■ Task directions:
Gather the lines from the material that contain "values".

■ Extracted entries:
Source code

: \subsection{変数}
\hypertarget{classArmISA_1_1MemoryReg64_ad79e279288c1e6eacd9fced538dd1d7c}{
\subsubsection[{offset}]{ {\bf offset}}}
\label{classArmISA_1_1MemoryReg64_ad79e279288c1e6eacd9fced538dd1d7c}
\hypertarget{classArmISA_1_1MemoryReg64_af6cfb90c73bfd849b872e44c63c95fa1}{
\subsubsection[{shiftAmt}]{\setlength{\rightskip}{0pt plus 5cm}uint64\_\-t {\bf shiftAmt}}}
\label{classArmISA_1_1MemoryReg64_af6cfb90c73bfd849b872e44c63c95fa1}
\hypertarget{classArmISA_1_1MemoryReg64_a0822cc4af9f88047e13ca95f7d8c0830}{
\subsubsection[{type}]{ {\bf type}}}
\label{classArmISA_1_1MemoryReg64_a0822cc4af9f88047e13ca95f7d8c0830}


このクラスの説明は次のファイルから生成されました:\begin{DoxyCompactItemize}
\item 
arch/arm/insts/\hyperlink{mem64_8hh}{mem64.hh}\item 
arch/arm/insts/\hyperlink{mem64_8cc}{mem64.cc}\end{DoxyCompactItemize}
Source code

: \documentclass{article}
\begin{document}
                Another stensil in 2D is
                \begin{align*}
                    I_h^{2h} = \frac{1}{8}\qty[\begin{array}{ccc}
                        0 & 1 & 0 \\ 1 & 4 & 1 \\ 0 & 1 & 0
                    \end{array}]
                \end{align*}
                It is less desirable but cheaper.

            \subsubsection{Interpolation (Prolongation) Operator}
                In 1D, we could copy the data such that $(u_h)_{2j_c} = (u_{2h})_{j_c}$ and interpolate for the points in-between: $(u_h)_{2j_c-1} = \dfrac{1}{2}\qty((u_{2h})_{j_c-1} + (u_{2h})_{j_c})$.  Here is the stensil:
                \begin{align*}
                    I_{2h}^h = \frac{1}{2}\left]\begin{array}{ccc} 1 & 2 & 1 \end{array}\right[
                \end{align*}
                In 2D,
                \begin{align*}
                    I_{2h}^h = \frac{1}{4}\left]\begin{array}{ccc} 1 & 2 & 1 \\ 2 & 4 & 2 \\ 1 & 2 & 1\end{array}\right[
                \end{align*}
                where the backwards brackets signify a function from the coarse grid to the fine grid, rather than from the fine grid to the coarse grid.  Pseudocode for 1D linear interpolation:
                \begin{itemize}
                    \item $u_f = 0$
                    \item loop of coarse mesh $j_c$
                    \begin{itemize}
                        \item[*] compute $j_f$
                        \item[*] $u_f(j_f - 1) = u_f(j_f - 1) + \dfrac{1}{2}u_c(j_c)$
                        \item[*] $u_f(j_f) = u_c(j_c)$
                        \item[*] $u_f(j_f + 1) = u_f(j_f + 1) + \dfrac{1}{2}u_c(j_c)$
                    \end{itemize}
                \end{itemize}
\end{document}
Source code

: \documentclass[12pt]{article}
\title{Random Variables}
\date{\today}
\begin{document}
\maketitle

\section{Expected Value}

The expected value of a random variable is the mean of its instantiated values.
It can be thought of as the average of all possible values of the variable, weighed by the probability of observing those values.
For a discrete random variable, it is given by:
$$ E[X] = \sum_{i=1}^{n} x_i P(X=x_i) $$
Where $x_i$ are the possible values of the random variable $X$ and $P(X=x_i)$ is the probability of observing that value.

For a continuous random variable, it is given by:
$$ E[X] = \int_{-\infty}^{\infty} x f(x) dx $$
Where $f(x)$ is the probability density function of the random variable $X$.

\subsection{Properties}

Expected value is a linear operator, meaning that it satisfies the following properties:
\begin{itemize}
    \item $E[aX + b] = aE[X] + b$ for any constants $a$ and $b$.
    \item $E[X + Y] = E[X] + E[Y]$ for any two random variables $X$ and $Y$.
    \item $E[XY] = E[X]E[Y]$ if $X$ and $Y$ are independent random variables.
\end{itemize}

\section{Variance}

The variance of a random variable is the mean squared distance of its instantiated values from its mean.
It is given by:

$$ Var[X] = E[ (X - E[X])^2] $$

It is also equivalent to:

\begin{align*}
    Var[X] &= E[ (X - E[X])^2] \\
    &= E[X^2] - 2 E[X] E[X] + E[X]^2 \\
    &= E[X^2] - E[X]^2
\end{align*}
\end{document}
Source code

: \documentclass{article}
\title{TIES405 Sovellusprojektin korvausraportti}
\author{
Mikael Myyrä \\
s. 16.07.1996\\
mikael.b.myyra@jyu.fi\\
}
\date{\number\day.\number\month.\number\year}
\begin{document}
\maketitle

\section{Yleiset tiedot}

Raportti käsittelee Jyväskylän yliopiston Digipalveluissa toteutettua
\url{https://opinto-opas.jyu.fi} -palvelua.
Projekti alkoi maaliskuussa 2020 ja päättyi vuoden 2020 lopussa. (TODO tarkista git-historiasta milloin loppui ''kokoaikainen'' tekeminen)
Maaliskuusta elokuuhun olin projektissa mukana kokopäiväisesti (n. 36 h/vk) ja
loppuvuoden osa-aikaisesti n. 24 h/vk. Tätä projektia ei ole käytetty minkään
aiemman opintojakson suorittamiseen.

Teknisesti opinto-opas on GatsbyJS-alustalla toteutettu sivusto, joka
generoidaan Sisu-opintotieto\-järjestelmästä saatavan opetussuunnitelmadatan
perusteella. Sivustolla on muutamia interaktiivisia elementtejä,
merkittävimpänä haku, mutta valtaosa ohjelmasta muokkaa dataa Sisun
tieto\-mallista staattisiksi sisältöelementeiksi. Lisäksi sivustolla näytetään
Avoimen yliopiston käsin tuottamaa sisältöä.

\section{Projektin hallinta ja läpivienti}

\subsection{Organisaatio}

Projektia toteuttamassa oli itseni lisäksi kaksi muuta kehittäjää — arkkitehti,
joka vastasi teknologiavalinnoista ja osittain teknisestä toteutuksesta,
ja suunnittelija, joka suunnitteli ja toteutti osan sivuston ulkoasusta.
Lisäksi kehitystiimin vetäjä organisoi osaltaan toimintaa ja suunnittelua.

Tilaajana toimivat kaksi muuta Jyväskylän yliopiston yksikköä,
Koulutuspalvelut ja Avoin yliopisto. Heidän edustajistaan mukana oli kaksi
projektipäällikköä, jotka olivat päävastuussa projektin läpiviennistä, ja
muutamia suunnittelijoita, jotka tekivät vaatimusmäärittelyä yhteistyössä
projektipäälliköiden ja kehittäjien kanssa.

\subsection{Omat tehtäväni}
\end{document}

■ Written solution:
The expected value of a random variable is the mean of its instantiated values.
It can be thought of as the average of all possible values of the variable, weighed by the probability of observing those values.
Where $x_i$ are the possible values of the random variable $X$ and $P(X=x_i)$ is the probability of observing that value.
The variance of a random variable is the mean squared distance of its instantiated values from its mean.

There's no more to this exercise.